AARR wrote:They pull freight with those too. Last I heard they were averaging 3 round trips a week with about 30-50 cars per trip. Train crew seems to like them.
For a short period they had a coal contract and would use 5-6 units on those unit trains. But the F-units didn't hold up too well under that service. Break downs were common and they often ended up dividing the train into 20-30 car blocks to get them to the interchange/plant (can't recall which).
At the moment it is down to one trip a week. 20-30 cars, BNSF is underbidding an already low KJ bid.
The true story of the coal contract:
Ameren built a spur to the KJ to provide competition at it's Duck Creek Power Plant. Union Pacific won the contract to haul coal to Duck Creek, with KJ handling the last 20 or so miles from Peoria to the plant. Union Pacific provided the motive power, KJ just put a crew on it and delivered it. KJ spent a fair amount of money rebuilding the track to the plant spur, and it is the fastest portion of the KJ.
When BNSF won the contract back, they had to do a major rehab on their route to the plant. KJ handled the first few trains into the plant because BNSF wasn't ready.
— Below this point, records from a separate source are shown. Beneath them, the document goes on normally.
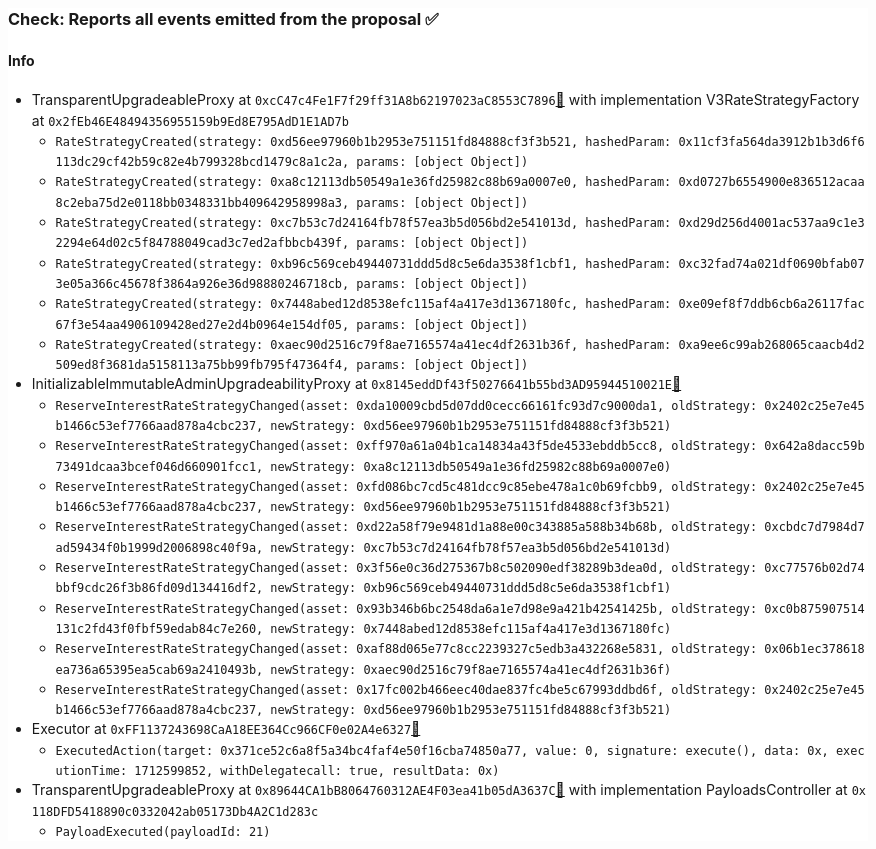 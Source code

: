 
### Check: Reports all events emitted from the proposal :white_check_mark:

#### Info

- TransparentUpgradeableProxy at `0xcC47c4Fe1F7f29ff31A8b62197023aC8553C7896`[:ghost:](https://github.com/bgd-labs/aave-address-book "AaveV3Arbitrum.RATES_FACTORY") with implementation V3RateStrategyFactory at `0x2fEb46E48494356955159b9Ed8E795AdD1E1AD7b`
  - `RateStrategyCreated(strategy: 0xd56ee97960b1b2953e751151fd84888cf3f3b521, hashedParam: 0x11cf3fa564da3912b1b3d6f6113dc29cf42b59c82e4b799328bcd1479c8a1c2a, params: [object Object])`
  - `RateStrategyCreated(strategy: 0xa8c12113db50549a1e36fd25982c88b69a0007e0, hashedParam: 0xd0727b6554900e836512acaa8c2eba75d2e0118bb0348331bb409642958998a3, params: [object Object])`
  - `RateStrategyCreated(strategy: 0xc7b53c7d24164fb78f57ea3b5d056bd2e541013d, hashedParam: 0xd29d256d4001ac537aa9c1e32294e64d02c5f84788049cad3c7ed2afbbcb439f, params: [object Object])`
  - `RateStrategyCreated(strategy: 0xb96c569ceb49440731ddd5d8c5e6da3538f1cbf1, hashedParam: 0xc32fad74a021df0690bfab073e05a366c45678f3864a926e36d98880246718cb, params: [object Object])`
  - `RateStrategyCreated(strategy: 0x7448abed12d8538efc115af4a417e3d1367180fc, hashedParam: 0xe09ef8f7ddb6cb6a26117fac67f3e54aa4906109428ed27e2d4b0964e154df05, params: [object Object])`
  - `RateStrategyCreated(strategy: 0xaec90d2516c79f8ae7165574a41ec4df2631b36f, hashedParam: 0xa9ee6c99ab268065caacb4d2509ed8f3681da5158113a75bb99fb795f47364f4, params: [object Object])`
- InitializableImmutableAdminUpgradeabilityProxy at `0x8145eddDf43f50276641b55bd3AD95944510021E`[:ghost:](https://github.com/bgd-labs/aave-address-book "AaveV3Arbitrum.POOL_CONFIGURATOR")
  - `ReserveInterestRateStrategyChanged(asset: 0xda10009cbd5d07dd0cecc66161fc93d7c9000da1, oldStrategy: 0x2402c25e7e45b1466c53ef7766aad878a4cbc237, newStrategy: 0xd56ee97960b1b2953e751151fd84888cf3f3b521)`
  - `ReserveInterestRateStrategyChanged(asset: 0xff970a61a04b1ca14834a43f5de4533ebddb5cc8, oldStrategy: 0x642a8dacc59b73491dcaa3bcef046d660901fcc1, newStrategy: 0xa8c12113db50549a1e36fd25982c88b69a0007e0)`
  - `ReserveInterestRateStrategyChanged(asset: 0xfd086bc7cd5c481dcc9c85ebe478a1c0b69fcbb9, oldStrategy: 0x2402c25e7e45b1466c53ef7766aad878a4cbc237, newStrategy: 0xd56ee97960b1b2953e751151fd84888cf3f3b521)`
  - `ReserveInterestRateStrategyChanged(asset: 0xd22a58f79e9481d1a88e00c343885a588b34b68b, oldStrategy: 0xcbdc7d7984d7ad59434f0b1999d2006898c40f9a, newStrategy: 0xc7b53c7d24164fb78f57ea3b5d056bd2e541013d)`
  - `ReserveInterestRateStrategyChanged(asset: 0x3f56e0c36d275367b8c502090edf38289b3dea0d, oldStrategy: 0xc77576b02d74bbf9cdc26f3b86fd09d134416df2, newStrategy: 0xb96c569ceb49440731ddd5d8c5e6da3538f1cbf1)`
  - `ReserveInterestRateStrategyChanged(asset: 0x93b346b6bc2548da6a1e7d98e9a421b42541425b, oldStrategy: 0xc0b875907514131c2fd43f0fbf59edab84c7e260, newStrategy: 0x7448abed12d8538efc115af4a417e3d1367180fc)`
  - `ReserveInterestRateStrategyChanged(asset: 0xaf88d065e77c8cc2239327c5edb3a432268e5831, oldStrategy: 0x06b1ec378618ea736a65395ea5cab69a2410493b, newStrategy: 0xaec90d2516c79f8ae7165574a41ec4df2631b36f)`
  - `ReserveInterestRateStrategyChanged(asset: 0x17fc002b466eec40dae837fc4be5c67993ddbd6f, oldStrategy: 0x2402c25e7e45b1466c53ef7766aad878a4cbc237, newStrategy: 0xd56ee97960b1b2953e751151fd84888cf3f3b521)`
- Executor at `0xFF1137243698CaA18EE364Cc966CF0e02A4e6327`[:ghost:](https://github.com/bgd-labs/aave-address-book "AaveV3Arbitrum.ACL_ADMIN, GovernanceV3Arbitrum.EXECUTOR_LVL_1")
  - `ExecutedAction(target: 0x371ce52c6a8f5a34bc4faf4e50f16cba74850a77, value: 0, signature: execute(), data: 0x, executionTime: 1712599852, withDelegatecall: true, resultData: 0x)`
- TransparentUpgradeableProxy at `0x89644CA1bB8064760312AE4F03ea41b05dA3637C`[:ghost:](https://github.com/bgd-labs/aave-address-book "GovernanceV3Arbitrum.PAYLOADS_CONTROLLER") with implementation PayloadsController at `0x118DFD5418890c0332042ab05173Db4A2C1d283c`
  - `PayloadExecuted(payloadId: 21)`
BNSF refused to provide motive power, so it fell to KJ. One of the F9s was out of service, so it fell to the remaining F9, 4 GP20s, and a GP8. The maximum train I think they got up was 35 or so cars. Usually one or more of the GP20s would die, and the GP8 had a problem keeping it's cooling water where it belonged (also had a problem with the anti-wheelslip equipment). More than once, somebody had to go back and run a troublesome GP20 that didn't want to MU. The F9 never died as I remember; it usually led the coal runs. Those F units are the best power KJ has (and I've seen it all). I could go on and on about how great the 1750 and 1752 are.
JT, I think I'm in that photo; nice shot.
Apparently I work on GEs now...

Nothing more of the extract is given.